Data are considered provisional by CDC and are subject to change until the data are reconciled and verified with the state and territorial data providers.
Some data cells are suppressed to protect individual privacy.
The datasets will include all cases with the earliest date available in each record (date received by CDC or date related to illness/specimen collection) at least 14 days prior to the creation of the current datasets. This 14-day lag allows case reporting to be stabilized and ensures that time-dependent outcome data are accurately captured.
Datasets are updated monthly.
Datasets are created using CDC’s Policy on Public Health Research and Nonresearch Data Management and Access and include protections designed to protect individual privacy.
For more information about data collection and reporting, please see https://www.cdc.gov/coronavirus/2019-ncov/covid-data/about-us-cases-deaths.html.
For more information about the COVID-19 case surveillance data, please see https://www.cdc.gov/coronavirus/2019-ncov/covid-data/faq-surveillance.html

Overview

The COVID-19 case surveillance database includes individual-level data reported to U.S. states and autonomous reporting entities, including New York City and the District of Columbia (D.C.), as well as U.S. territories and affiliates. On April 5, 2020, COVID-19 was added to the Nationally Notifiable Condition List and classified as “immediately notifiable, urgent (within 24 hours)” by a Council of State and Territorial Epidemiologists (CSTE) Interim Position Statement (Interim-20-ID-01). CSTE updated the position statement on August 5, 2020, to clarify the interpretation of antigen detection tests and serologic test results within the case classification (Interim-20-ID-02). The statement also recommended that all states and territories enact laws to make COVID-19 reportable in their jurisdiction, and that jurisdictions conducting surveillance should submit case notifications to CDC. COVID-19 case surveillance data are collected by jurisdictions and reported voluntarily to CDC.

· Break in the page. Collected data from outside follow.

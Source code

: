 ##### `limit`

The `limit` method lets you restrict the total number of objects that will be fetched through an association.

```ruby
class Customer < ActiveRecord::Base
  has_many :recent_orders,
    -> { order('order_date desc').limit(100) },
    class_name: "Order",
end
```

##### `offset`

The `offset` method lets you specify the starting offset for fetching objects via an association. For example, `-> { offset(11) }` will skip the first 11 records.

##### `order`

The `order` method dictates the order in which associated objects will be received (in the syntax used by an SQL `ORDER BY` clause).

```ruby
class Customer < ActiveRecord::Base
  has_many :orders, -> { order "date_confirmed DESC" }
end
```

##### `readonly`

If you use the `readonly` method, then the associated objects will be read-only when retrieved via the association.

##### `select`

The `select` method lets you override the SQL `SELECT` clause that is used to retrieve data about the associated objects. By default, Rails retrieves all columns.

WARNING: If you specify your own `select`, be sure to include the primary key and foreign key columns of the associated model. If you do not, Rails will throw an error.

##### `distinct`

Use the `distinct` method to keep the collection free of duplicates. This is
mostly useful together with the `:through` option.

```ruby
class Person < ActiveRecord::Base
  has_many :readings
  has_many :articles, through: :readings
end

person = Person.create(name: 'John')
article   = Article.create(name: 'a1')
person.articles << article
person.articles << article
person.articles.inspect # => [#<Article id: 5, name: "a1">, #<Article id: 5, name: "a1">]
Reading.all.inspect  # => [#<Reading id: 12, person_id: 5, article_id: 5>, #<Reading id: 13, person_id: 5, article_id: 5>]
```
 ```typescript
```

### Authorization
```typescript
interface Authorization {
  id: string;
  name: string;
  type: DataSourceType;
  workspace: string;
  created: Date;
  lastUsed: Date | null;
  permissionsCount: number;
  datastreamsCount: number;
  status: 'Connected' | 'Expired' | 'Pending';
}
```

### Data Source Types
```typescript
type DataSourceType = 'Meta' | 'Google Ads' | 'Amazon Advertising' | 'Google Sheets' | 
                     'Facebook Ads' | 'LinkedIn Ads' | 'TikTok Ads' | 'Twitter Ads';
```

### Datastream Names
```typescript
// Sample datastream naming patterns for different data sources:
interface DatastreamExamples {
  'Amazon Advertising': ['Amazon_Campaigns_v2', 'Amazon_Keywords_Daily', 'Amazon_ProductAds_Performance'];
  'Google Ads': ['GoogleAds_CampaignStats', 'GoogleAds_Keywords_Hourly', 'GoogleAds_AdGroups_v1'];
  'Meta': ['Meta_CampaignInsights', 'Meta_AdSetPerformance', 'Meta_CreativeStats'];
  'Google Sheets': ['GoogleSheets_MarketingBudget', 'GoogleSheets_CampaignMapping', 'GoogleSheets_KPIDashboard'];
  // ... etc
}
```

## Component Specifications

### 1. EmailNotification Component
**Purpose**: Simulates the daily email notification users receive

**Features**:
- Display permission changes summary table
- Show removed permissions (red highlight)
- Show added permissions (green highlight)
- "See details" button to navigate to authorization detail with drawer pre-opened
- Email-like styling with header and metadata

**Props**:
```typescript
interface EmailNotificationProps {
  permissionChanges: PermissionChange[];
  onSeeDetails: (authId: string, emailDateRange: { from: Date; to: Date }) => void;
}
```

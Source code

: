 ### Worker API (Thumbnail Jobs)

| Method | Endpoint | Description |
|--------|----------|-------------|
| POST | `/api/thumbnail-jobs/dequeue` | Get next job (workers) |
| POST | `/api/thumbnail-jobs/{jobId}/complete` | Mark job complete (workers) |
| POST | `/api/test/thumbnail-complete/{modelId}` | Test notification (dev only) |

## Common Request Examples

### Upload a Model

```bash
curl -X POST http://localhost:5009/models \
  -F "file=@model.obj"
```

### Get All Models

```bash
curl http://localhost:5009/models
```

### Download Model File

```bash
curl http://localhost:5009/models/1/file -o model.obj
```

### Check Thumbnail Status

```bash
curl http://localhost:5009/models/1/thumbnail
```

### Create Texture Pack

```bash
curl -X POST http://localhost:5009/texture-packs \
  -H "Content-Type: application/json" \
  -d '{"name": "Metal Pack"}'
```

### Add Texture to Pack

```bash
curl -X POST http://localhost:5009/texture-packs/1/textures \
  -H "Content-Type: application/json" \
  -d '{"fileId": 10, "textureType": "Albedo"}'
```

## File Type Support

For more information: NNDSS Supports the COVID-19 Response | CDC.

The deidentified data in the “COVID-19 Case Surveillance Public Use Data” include demographic characteristics, any exposure history, disease severity indicators and outcomes, clinical data, laboratory diagnostic test results, and presence of any underlying medical conditions and risk behaviors. All data elements can be found on the COVID-19 case report form located at www.cdc.gov/coronavirus/2019-ncov/downloads/pui-form.pdf.

COVID-19 Case Reports

COVID-19 case reports have been routinely submitted using nationally standardized case reporting forms. On April 5, 2020, CSTE released an Interim Position Statement with national surveillance case definitions for COVID-19 included. Current versions of these case definitions are available here: https://ndc.services.cdc.gov/case-definitions/coronavirus-disease-2019-2021/.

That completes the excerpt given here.